Re: reducing the footprint of ScanKeyword (was Re: Large writable variables)

From: Andres Freund <andres(at)anarazel(dot)de>
To: Robert Haas <robertmhaas(at)gmail(dot)com>
Cc: Tom Lane <tgl(at)sss(dot)pgh(dot)pa(dot)us>, Andrew Gierth <andrew(at)tao11(dot)riddles(dot)org(dot)uk>, John Naylor <jcnaylor(at)gmail(dot)com>, "pgsql-hackers(at)postgresql(dot)org" <pgsql-hackers(at)postgresql(dot)org>
Subject: Re: reducing the footprint of ScanKeyword (was Re: Large writable variables)
Date: 2018-12-26 18:02:17
Message-ID: 20181226180217.qad6ahkkzk4g5poy@alap3.anarazel.de
Views: Raw Message | Whole Thread | Download mbox | Resend email
Thread:
Lists: pgsql-hackers

Hi,

On 2018-12-26 11:50:18 -0500, Robert Haas wrote:
> On Wed, Dec 26, 2018 at 11:22 AM Tom Lane <tgl(at)sss(dot)pgh(dot)pa(dot)us> wrote:
> > I think there's a lot of goalpost-moving going on here. The original
> > idea was to trim the physical size of the data structure, as stated
> > in the thread subject, and just reap whatever cache benefits we got
> > along the way from that. I am dubious that we actually have any
> > performance problem in this code that needs a big dollop of added
> > complexity to fix.
>
> I have seen ScanKeywordLookup show up in profiles quite often and
> fairly prominently -- like several percent of total runtime.
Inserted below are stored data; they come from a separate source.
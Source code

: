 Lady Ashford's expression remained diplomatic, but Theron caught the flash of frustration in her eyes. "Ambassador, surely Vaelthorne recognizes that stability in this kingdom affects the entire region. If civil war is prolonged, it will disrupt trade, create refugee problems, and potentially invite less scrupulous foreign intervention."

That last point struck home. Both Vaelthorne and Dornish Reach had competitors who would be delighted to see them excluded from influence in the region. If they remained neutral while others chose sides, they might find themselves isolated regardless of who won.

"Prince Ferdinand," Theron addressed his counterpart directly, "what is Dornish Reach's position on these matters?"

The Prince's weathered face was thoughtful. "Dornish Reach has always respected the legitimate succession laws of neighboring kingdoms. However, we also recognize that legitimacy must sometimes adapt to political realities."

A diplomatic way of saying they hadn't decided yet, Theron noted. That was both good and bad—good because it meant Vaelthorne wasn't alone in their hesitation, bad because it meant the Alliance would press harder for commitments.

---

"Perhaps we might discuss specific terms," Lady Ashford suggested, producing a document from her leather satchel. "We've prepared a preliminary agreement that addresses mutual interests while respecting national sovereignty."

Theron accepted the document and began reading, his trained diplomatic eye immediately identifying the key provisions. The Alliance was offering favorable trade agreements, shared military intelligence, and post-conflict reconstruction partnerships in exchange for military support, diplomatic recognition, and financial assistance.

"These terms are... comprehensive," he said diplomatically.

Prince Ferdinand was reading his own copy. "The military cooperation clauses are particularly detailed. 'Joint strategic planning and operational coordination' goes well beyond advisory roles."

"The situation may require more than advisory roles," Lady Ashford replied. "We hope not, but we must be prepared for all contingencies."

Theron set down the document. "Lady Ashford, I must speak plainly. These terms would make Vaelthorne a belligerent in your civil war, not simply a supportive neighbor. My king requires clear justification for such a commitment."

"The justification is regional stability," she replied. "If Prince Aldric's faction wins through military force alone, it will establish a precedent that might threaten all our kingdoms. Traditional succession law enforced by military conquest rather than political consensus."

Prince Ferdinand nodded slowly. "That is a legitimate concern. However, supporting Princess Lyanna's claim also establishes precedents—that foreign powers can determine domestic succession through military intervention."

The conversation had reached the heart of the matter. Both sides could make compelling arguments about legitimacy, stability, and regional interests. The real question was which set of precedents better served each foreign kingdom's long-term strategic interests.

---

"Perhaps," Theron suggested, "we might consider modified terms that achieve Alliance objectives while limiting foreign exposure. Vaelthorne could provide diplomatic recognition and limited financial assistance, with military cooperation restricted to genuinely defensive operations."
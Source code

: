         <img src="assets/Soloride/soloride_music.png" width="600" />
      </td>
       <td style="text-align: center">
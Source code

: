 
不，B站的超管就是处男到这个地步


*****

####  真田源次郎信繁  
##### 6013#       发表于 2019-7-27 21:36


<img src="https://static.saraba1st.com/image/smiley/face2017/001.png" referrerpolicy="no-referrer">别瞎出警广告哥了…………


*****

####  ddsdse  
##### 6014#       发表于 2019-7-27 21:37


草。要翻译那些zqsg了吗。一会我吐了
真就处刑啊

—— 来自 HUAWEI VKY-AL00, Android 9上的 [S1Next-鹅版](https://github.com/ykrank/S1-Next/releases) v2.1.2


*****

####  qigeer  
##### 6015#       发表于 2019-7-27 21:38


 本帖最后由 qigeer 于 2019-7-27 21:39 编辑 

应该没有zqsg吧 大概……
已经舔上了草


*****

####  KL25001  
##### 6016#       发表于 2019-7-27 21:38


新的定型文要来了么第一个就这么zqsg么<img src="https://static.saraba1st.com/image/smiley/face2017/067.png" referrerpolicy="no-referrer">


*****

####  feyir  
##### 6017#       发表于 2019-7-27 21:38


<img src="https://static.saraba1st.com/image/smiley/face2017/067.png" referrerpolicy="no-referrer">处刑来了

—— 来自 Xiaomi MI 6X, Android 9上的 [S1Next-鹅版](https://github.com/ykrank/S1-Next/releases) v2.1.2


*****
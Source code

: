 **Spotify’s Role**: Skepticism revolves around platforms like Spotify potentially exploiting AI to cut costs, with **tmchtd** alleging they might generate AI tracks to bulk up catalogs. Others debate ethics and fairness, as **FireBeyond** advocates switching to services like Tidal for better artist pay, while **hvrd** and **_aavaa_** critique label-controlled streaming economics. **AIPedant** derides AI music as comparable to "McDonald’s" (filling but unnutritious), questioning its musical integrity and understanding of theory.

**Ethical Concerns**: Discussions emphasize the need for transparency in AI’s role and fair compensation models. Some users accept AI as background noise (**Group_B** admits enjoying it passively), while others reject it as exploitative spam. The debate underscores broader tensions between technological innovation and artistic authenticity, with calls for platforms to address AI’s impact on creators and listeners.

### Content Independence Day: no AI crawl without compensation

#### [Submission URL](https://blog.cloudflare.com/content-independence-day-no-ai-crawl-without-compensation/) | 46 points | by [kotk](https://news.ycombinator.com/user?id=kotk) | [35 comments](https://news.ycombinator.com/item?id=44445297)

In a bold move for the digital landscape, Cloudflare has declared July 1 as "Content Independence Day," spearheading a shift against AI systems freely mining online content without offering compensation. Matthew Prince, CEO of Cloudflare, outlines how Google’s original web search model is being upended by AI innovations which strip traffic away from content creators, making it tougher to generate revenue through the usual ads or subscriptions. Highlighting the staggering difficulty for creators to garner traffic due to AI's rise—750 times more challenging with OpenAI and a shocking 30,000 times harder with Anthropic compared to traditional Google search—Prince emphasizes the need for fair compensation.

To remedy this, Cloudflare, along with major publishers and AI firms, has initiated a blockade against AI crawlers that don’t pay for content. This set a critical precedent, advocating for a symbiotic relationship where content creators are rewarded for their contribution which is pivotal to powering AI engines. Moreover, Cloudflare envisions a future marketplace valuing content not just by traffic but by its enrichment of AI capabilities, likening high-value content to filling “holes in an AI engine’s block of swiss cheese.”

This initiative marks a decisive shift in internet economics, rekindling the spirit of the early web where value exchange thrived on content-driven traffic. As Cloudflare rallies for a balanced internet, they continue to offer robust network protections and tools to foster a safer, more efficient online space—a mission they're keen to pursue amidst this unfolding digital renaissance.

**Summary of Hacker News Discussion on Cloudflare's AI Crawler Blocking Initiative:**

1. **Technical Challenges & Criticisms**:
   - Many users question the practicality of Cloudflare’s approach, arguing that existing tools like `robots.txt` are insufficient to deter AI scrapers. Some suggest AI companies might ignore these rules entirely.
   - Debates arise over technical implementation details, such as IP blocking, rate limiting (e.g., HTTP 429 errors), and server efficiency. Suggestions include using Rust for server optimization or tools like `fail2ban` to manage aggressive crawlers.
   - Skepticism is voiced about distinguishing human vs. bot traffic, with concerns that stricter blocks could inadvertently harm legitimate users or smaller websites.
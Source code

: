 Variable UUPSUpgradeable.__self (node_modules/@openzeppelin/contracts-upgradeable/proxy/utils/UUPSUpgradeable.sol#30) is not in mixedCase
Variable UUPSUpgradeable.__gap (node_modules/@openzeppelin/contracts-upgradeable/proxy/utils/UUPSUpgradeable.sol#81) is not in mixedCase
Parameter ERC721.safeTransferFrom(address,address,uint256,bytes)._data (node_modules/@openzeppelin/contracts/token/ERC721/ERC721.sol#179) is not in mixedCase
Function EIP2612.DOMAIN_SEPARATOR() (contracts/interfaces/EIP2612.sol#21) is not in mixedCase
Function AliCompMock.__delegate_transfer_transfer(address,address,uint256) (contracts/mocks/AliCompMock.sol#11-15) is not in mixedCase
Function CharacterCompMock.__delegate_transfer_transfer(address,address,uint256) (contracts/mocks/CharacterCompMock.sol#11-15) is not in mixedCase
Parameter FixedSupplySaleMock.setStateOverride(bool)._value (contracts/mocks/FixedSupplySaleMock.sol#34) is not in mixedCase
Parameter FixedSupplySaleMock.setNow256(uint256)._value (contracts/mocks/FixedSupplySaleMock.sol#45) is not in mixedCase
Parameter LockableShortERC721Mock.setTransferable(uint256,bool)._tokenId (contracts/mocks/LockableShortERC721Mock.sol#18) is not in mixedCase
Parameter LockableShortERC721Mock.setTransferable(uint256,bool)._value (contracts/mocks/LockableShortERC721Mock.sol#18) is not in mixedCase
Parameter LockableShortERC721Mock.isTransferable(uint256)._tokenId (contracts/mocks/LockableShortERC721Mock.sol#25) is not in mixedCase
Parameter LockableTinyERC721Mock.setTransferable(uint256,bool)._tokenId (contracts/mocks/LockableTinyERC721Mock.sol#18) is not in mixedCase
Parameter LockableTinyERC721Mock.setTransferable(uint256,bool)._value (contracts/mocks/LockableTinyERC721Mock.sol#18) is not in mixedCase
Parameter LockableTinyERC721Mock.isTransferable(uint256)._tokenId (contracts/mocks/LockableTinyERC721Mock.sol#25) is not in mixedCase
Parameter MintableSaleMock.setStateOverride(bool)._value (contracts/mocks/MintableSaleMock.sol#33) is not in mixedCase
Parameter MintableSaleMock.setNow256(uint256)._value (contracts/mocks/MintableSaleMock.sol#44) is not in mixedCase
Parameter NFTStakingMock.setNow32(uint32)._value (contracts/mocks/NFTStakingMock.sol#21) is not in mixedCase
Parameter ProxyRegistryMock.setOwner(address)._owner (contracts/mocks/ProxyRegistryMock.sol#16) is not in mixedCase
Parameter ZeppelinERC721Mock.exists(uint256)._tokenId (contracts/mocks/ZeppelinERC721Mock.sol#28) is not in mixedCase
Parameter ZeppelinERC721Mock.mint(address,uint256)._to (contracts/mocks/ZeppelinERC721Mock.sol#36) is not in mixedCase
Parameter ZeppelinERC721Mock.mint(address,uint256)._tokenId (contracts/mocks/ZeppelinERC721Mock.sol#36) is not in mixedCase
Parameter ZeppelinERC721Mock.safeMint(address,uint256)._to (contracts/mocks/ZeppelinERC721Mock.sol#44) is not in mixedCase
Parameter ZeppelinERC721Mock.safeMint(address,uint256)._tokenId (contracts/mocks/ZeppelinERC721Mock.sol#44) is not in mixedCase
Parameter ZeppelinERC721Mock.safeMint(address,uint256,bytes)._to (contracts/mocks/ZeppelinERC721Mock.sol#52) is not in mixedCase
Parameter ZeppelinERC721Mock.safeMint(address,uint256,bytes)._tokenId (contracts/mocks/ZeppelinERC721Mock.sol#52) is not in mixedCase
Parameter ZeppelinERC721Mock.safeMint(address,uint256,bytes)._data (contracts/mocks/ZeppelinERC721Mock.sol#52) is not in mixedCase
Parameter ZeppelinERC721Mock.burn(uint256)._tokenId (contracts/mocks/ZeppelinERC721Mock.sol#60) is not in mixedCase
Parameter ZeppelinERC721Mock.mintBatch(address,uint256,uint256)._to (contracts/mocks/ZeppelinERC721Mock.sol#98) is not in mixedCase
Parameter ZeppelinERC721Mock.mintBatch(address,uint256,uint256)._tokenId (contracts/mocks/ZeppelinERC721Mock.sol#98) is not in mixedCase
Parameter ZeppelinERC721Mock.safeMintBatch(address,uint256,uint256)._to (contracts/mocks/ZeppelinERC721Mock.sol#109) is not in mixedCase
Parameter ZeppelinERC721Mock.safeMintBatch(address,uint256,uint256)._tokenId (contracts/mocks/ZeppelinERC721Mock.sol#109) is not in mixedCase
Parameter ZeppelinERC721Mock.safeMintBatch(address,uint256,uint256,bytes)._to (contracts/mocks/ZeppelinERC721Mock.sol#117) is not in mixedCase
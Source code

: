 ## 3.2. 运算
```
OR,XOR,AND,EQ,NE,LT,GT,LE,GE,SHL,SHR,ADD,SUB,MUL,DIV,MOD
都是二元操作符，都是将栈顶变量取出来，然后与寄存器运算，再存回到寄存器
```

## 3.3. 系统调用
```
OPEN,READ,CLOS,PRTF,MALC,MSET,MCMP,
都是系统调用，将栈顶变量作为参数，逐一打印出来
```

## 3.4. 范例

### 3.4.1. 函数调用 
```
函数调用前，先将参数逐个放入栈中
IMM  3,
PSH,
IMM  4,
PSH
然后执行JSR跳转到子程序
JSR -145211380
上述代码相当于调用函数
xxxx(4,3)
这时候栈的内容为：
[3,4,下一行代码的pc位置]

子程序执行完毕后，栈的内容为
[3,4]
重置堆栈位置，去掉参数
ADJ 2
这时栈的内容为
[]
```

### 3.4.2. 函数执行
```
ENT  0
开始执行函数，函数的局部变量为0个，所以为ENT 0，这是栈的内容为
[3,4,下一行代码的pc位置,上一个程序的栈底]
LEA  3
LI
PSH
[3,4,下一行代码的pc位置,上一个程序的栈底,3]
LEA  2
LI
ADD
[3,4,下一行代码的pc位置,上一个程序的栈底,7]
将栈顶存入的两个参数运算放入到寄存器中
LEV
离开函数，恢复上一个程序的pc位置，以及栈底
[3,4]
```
I'm not
> trying to impose requirements on John's patch, and I agree that
> reducing the physical size of the structure is a good step whether
> anything else is done or not. However, I don't see that as a reason to
> shut down further discussion of other possible improvements. If his
> patch makes this disappear from profiles, cool, but if it doesn't,
> then sooner or later somebody's going to want to do more.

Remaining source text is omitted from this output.